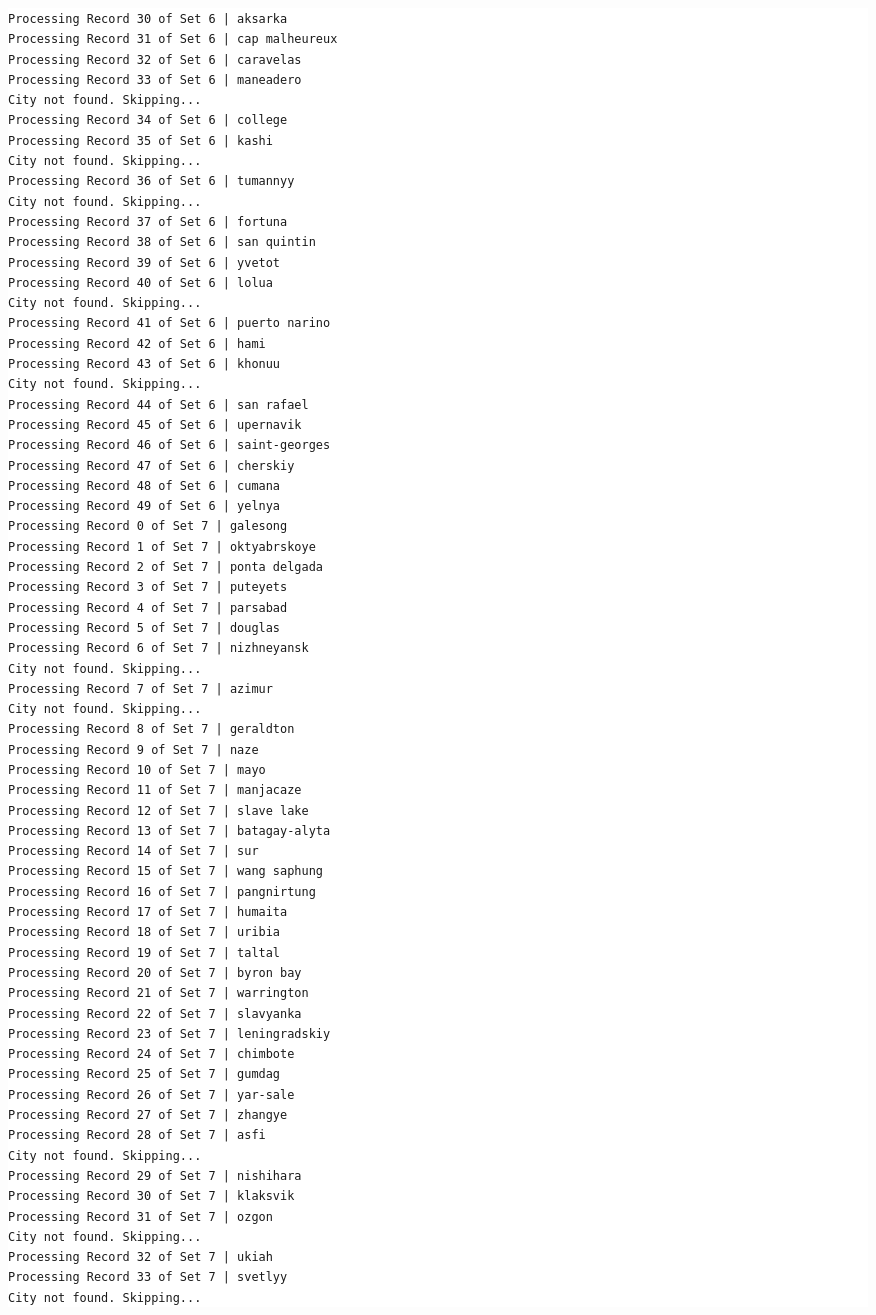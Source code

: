     Processing Record 30 of Set 6 | aksarka
    Processing Record 31 of Set 6 | cap malheureux
    Processing Record 32 of Set 6 | caravelas
    Processing Record 33 of Set 6 | maneadero
    City not found. Skipping...
    Processing Record 34 of Set 6 | college
    Processing Record 35 of Set 6 | kashi
    City not found. Skipping...
    Processing Record 36 of Set 6 | tumannyy
    City not found. Skipping...
    Processing Record 37 of Set 6 | fortuna
    Processing Record 38 of Set 6 | san quintin
    Processing Record 39 of Set 6 | yvetot
    Processing Record 40 of Set 6 | lolua
    City not found. Skipping...
    Processing Record 41 of Set 6 | puerto narino
    Processing Record 42 of Set 6 | hami
    Processing Record 43 of Set 6 | khonuu
    City not found. Skipping...
    Processing Record 44 of Set 6 | san rafael
    Processing Record 45 of Set 6 | upernavik
    Processing Record 46 of Set 6 | saint-georges
    Processing Record 47 of Set 6 | cherskiy
    Processing Record 48 of Set 6 | cumana
    Processing Record 49 of Set 6 | yelnya
    Processing Record 0 of Set 7 | galesong
    Processing Record 1 of Set 7 | oktyabrskoye
    Processing Record 2 of Set 7 | ponta delgada
    Processing Record 3 of Set 7 | puteyets
    Processing Record 4 of Set 7 | parsabad
    Processing Record 5 of Set 7 | douglas
    Processing Record 6 of Set 7 | nizhneyansk
    City not found. Skipping...
    Processing Record 7 of Set 7 | azimur
    City not found. Skipping...
    Processing Record 8 of Set 7 | geraldton
    Processing Record 9 of Set 7 | naze
    Processing Record 10 of Set 7 | mayo
    Processing Record 11 of Set 7 | manjacaze
    Processing Record 12 of Set 7 | slave lake
    Processing Record 13 of Set 7 | batagay-alyta
    Processing Record 14 of Set 7 | sur
    Processing Record 15 of Set 7 | wang saphung
    Processing Record 16 of Set 7 | pangnirtung
    Processing Record 17 of Set 7 | humaita
    Processing Record 18 of Set 7 | uribia
    Processing Record 19 of Set 7 | taltal
    Processing Record 20 of Set 7 | byron bay
    Processing Record 21 of Set 7 | warrington
    Processing Record 22 of Set 7 | slavyanka
    Processing Record 23 of Set 7 | leningradskiy
    Processing Record 24 of Set 7 | chimbote
    Processing Record 25 of Set 7 | gumdag
    Processing Record 26 of Set 7 | yar-sale
    Processing Record 27 of Set 7 | zhangye
    Processing Record 28 of Set 7 | asfi
    City not found. Skipping...
    Processing Record 29 of Set 7 | nishihara
    Processing Record 30 of Set 7 | klaksvik
    Processing Record 31 of Set 7 | ozgon
    City not found. Skipping...
    Processing Record 32 of Set 7 | ukiah
    Processing Record 33 of Set 7 | svetlyy
    City not found. Skipping...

Exercise:
Would you repeat the material above exactly, line for line, from its first line to the line with "Processing Record 39 of Set 6 | yvetot", including both and skipping every picture?

Solution for this exercise:
Source code

:     Processing Record 30 of Set 6 | aksarka
    Processing Record 31 of Set 6 | cap malheureux
    Processing Record 32 of Set 6 | caravelas
    Processing Record 33 of Set 6 | maneadero
    City not found. Skipping...
    Processing Record 34 of Set 6 | college
    Processing Record 35 of Set 6 | kashi
    City not found. Skipping...
    Processing Record 36 of Set 6 | tumannyy
    City not found. Skipping...
    Processing Record 37 of Set 6 | fortuna
    Processing Record 38 of Set 6 | san quintin
    Processing Record 39 of Set 6 | yvetot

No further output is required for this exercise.